### Exercise prompt
The expected result is every line of the records, printed exactly.
---------- Data extracts
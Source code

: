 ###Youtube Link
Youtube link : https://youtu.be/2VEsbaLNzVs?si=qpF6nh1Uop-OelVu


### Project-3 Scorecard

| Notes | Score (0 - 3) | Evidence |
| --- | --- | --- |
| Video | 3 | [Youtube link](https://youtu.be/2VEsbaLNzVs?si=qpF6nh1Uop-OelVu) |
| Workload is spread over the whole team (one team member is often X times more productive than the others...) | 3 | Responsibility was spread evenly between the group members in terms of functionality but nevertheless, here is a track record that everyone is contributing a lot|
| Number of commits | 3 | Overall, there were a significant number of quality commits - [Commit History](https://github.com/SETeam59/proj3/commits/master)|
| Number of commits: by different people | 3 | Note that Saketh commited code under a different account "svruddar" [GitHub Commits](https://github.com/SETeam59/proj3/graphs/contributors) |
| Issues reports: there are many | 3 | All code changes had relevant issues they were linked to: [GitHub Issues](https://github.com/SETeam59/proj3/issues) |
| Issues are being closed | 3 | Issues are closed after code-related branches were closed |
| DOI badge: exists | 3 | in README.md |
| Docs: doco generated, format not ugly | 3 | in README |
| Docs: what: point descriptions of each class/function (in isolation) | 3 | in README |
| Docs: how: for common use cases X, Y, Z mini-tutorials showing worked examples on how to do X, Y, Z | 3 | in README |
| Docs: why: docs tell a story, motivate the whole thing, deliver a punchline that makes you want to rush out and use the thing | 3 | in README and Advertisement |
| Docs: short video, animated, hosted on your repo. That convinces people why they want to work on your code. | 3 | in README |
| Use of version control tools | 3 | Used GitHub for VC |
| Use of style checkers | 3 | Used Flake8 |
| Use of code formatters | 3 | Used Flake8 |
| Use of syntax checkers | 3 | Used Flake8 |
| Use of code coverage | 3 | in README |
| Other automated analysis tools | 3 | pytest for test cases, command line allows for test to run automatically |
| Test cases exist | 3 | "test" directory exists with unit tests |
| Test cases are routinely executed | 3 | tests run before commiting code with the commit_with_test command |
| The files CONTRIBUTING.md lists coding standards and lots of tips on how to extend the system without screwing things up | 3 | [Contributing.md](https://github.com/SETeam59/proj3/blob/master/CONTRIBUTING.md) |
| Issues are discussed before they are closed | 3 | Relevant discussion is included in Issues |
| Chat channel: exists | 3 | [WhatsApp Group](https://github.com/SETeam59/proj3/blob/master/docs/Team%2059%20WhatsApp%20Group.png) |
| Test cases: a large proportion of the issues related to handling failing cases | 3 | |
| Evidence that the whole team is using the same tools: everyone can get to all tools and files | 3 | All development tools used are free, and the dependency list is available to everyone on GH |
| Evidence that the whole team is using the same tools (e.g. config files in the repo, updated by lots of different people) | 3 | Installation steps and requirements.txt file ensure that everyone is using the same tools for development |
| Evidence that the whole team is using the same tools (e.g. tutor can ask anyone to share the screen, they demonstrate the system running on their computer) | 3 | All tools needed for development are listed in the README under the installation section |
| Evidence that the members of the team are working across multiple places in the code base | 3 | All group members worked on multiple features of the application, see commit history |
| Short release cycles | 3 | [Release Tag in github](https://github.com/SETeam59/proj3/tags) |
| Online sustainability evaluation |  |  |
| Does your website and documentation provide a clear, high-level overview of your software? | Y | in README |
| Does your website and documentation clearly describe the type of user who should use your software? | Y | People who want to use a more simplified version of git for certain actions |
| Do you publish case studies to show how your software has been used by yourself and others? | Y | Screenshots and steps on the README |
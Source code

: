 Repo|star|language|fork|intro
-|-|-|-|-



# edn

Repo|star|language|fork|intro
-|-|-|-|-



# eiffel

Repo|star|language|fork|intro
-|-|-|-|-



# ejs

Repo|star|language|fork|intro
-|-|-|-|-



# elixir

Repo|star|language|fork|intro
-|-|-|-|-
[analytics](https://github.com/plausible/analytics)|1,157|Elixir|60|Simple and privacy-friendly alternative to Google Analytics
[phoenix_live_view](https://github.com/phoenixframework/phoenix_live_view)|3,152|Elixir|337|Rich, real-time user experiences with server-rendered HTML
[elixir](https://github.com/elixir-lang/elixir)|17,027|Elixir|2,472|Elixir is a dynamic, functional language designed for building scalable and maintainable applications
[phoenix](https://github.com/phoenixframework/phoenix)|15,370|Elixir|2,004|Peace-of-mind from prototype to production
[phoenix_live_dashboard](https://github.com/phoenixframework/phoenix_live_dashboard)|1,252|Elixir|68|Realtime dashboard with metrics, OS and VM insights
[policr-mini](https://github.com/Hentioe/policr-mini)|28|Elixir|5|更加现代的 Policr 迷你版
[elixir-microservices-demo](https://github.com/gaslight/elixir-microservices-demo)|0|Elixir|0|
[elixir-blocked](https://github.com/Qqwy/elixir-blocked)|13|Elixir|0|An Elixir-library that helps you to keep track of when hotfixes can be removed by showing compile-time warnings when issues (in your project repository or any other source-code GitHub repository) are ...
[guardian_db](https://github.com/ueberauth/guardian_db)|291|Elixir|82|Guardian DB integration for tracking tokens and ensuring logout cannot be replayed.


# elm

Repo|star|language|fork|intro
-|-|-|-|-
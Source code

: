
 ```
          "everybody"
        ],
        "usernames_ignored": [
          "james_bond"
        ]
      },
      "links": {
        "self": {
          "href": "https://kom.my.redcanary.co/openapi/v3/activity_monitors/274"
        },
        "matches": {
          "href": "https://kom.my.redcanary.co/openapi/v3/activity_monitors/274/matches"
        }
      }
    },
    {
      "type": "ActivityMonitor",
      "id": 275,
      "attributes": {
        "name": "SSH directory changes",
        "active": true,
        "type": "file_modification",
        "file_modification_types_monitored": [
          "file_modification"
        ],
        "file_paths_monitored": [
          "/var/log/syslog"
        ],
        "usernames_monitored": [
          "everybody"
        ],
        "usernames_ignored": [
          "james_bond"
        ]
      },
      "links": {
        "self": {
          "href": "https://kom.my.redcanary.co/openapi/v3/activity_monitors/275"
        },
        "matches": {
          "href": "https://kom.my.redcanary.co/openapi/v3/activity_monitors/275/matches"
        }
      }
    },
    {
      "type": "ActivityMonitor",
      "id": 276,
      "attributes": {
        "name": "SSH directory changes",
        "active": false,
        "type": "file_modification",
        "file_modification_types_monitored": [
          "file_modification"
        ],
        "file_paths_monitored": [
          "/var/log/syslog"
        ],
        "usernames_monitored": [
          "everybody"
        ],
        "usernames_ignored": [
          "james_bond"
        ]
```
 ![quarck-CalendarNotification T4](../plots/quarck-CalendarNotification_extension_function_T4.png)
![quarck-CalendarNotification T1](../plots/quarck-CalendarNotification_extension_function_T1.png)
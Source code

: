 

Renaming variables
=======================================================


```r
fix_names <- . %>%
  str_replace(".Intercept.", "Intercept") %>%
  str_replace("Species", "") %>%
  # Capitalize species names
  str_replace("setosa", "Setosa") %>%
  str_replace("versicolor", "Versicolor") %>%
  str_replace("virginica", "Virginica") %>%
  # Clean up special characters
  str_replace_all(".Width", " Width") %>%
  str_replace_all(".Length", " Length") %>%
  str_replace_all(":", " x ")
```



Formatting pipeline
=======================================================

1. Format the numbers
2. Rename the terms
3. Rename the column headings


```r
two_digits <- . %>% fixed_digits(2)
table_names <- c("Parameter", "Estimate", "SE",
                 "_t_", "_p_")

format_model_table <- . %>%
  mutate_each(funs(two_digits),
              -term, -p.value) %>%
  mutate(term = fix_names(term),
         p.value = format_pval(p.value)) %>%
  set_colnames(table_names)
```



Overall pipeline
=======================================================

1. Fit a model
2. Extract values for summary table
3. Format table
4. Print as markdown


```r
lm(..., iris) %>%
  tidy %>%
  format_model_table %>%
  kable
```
--------------------
### The answer
Source code

: ###Youtube Link
Youtube link : https://youtu.be/2VEsbaLNzVs?si=qpF6nh1Uop-OelVu


### Project-3 Scorecard

| Notes | Score (0 - 3) | Evidence |
| --- | --- | --- |
| Video | 3 | [Youtube link](https://youtu.be/2VEsbaLNzVs?si=qpF6nh1Uop-OelVu) |
| Workload is spread over the whole team (one team member is often X times more productive than the others...) | 3 | Responsibility was spread evenly between the group members in terms of functionality but nevertheless, here is a track record that everyone is contributing a lot|
| Number of commits | 3 | Overall, there were a significant number of quality commits - [Commit History](https://github.com/SETeam59/proj3/commits/master)|
| Number of commits: by different people | 3 | Note that Saketh commited code under a different account "svruddar" [GitHub Commits](https://github.com/SETeam59/proj3/graphs/contributors) |
| Issues reports: there are many | 3 | All code changes had relevant issues they were linked to: [GitHub Issues](https://github.com/SETeam59/proj3/issues) |
| Issues are being closed | 3 | Issues are closed after code-related branches were closed |
| DOI badge: exists | 3 | in README.md |
| Docs: doco generated, format not ugly | 3 | in README |
| Docs: what: point descriptions of each class/function (in isolation) | 3 | in README |
| Docs: how: for common use cases X, Y, Z mini-tutorials showing worked examples on how to do X, Y, Z | 3 | in README |
| Docs: why: docs tell a story, motivate the whole thing, deliver a punchline that makes you want to rush out and use the thing | 3 | in README and Advertisement |
| Docs: short video, animated, hosted on your repo. That convinces people why they want to work on your code. | 3 | in README |
| Use of version control tools | 3 | Used GitHub for VC |
| Use of style checkers | 3 | Used Flake8 |
| Use of code formatters | 3 | Used Flake8 |
| Use of syntax checkers | 3 | Used Flake8 |
| Use of code coverage | 3 | in README |
| Other automated analysis tools | 3 | pytest for test cases, command line allows for test to run automatically |
| Test cases exist | 3 | "test" directory exists with unit tests |
| Test cases are routinely executed | 3 | tests run before commiting code with the commit_with_test command |
| The files CONTRIBUTING.md lists coding standards and lots of tips on how to extend the system without screwing things up | 3 | [Contributing.md](https://github.com/SETeam59/proj3/blob/master/CONTRIBUTING.md) |
| Issues are discussed before they are closed | 3 | Relevant discussion is included in Issues |
| Chat channel: exists | 3 | [WhatsApp Group](https://github.com/SETeam59/proj3/blob/master/docs/Team%2059%20WhatsApp%20Group.png) |
| Test cases: a large proportion of the issues related to handling failing cases | 3 | |
| Evidence that the whole team is using the same tools: everyone can get to all tools and files | 3 | All development tools used are free, and the dependency list is available to everyone on GH |
| Evidence that the whole team is using the same tools (e.g. config files in the repo, updated by lots of different people) | 3 | Installation steps and requirements.txt file ensure that everyone is using the same tools for development |
| Evidence that the whole team is using the same tools (e.g. tutor can ask anyone to share the screen, they demonstrate the system running on their computer) | 3 | All tools needed for development are listed in the README under the installation section |
| Evidence that the members of the team are working across multiple places in the code base | 3 | All group members worked on multiple features of the application, see commit history |
| Short release cycles | 3 | [Release Tag in github](https://github.com/SETeam59/proj3/tags) |
| Online sustainability evaluation |  |  |
| Does your website and documentation provide a clear, high-level overview of your software? | Y | in README |
| Does your website and documentation clearly describe the type of user who should use your software? | Y | People who want to use a more simplified version of git for certain actions |
| Do you publish case studies to show how your software has been used by yourself and others? | Y | Screenshots and steps on the README |
Source code

: Repo|star|language|fork|intro
-|-|-|-|-



# edn

Repo|star|language|fork|intro
-|-|-|-|-



# eiffel

Repo|star|language|fork|intro
-|-|-|-|-



# ejs

Repo|star|language|fork|intro
-|-|-|-|-



# elixir

Repo|star|language|fork|intro
-|-|-|-|-
[analytics](https://github.com/plausible/analytics)|1,157|Elixir|60|Simple and privacy-friendly alternative to Google Analytics
[phoenix_live_view](https://github.com/phoenixframework/phoenix_live_view)|3,152|Elixir|337|Rich, real-time user experiences with server-rendered HTML
[elixir](https://github.com/elixir-lang/elixir)|17,027|Elixir|2,472|Elixir is a dynamic, functional language designed for building scalable and maintainable applications
[phoenix](https://github.com/phoenixframework/phoenix)|15,370|Elixir|2,004|Peace-of-mind from prototype to production
[phoenix_live_dashboard](https://github.com/phoenixframework/phoenix_live_dashboard)|1,252|Elixir|68|Realtime dashboard with metrics, OS and VM insights
[policr-mini](https://github.com/Hentioe/policr-mini)|28|Elixir|5|更加现代的 Policr 迷你版
[elixir-microservices-demo](https://github.com/gaslight/elixir-microservices-demo)|0|Elixir|0|
[elixir-blocked](https://github.com/Qqwy/elixir-blocked)|13|Elixir|0|An Elixir-library that helps you to keep track of when hotfixes can be removed by showing compile-time warnings when issues (in your project repository or any other source-code GitHub repository) are ...
[guardian_db](https://github.com/ueberauth/guardian_db)|291|Elixir|82|Guardian DB integration for tracking tokens and ensuring logout cannot be replayed.


# elm

Repo|star|language|fork|intro
-|-|-|-|-
Source code

:
 ```
          "everybody"
        ],
        "usernames_ignored": [
          "james_bond"
        ]
      },
      "links": {
        "self": {
          "href": "https://kom.my.redcanary.co/openapi/v3/activity_monitors/274"
        },
        "matches": {
          "href": "https://kom.my.redcanary.co/openapi/v3/activity_monitors/274/matches"
        }
      }
    },
    {
      "type": "ActivityMonitor",
      "id": 275,
      "attributes": {
        "name": "SSH directory changes",
        "active": true,
        "type": "file_modification",
        "file_modification_types_monitored": [
          "file_modification"
        ],
        "file_paths_monitored": [
          "/var/log/syslog"
        ],
        "usernames_monitored": [
          "everybody"
        ],
        "usernames_ignored": [
          "james_bond"
        ]
      },
      "links": {
        "self": {
          "href": "https://kom.my.redcanary.co/openapi/v3/activity_monitors/275"
        },
        "matches": {
          "href": "https://kom.my.redcanary.co/openapi/v3/activity_monitors/275/matches"
        }
      }
    },
    {
      "type": "ActivityMonitor",
      "id": 276,
      "attributes": {
        "name": "SSH directory changes",
        "active": false,
        "type": "file_modification",
        "file_modification_types_monitored": [
          "file_modification"
        ],
        "file_paths_monitored": [
          "/var/log/syslog"
        ],
        "usernames_monitored": [
          "everybody"
        ],
        "usernames_ignored": [
          "james_bond"
        ]
```
 ![quarck-CalendarNotification T4](../plots/quarck-CalendarNotification_extension_function_T4.png)
![quarck-CalendarNotification T1](../plots/quarck-CalendarNotification_extension_function_T1.png)
Source code

: 

Renaming variables
=======================================================


```r
fix_names <- . %>%
  str_replace(".Intercept.", "Intercept") %>%
  str_replace("Species", "") %>%
  # Capitalize species names
  str_replace("setosa", "Setosa") %>%
  str_replace("versicolor", "Versicolor") %>%
  str_replace("virginica", "Virginica") %>%
  # Clean up special characters
  str_replace_all(".Width", " Width") %>%
  str_replace_all(".Length", " Length") %>%
  str_replace_all(":", " x ")
```



Formatting pipeline
=======================================================

1. Format the numbers
2. Rename the terms
3. Rename the column headings


```r
two_digits <- . %>% fixed_digits(2)
table_names <- c("Parameter", "Estimate", "SE",
                 "_t_", "_p_")

format_model_table <- . %>%
  mutate_each(funs(two_digits),
              -term, -p.value) %>%
  mutate(term = fix_names(term),
         p.value = format_pval(p.value)) %>%
  set_colnames(table_names)
```



Overall pipeline
=======================================================

1. Fit a model
2. Extract values for summary table
3. Format table
4. Print as markdown


```r
lm(..., iris) %>%
  tidy %>%
  format_model_table %>%
  kable
```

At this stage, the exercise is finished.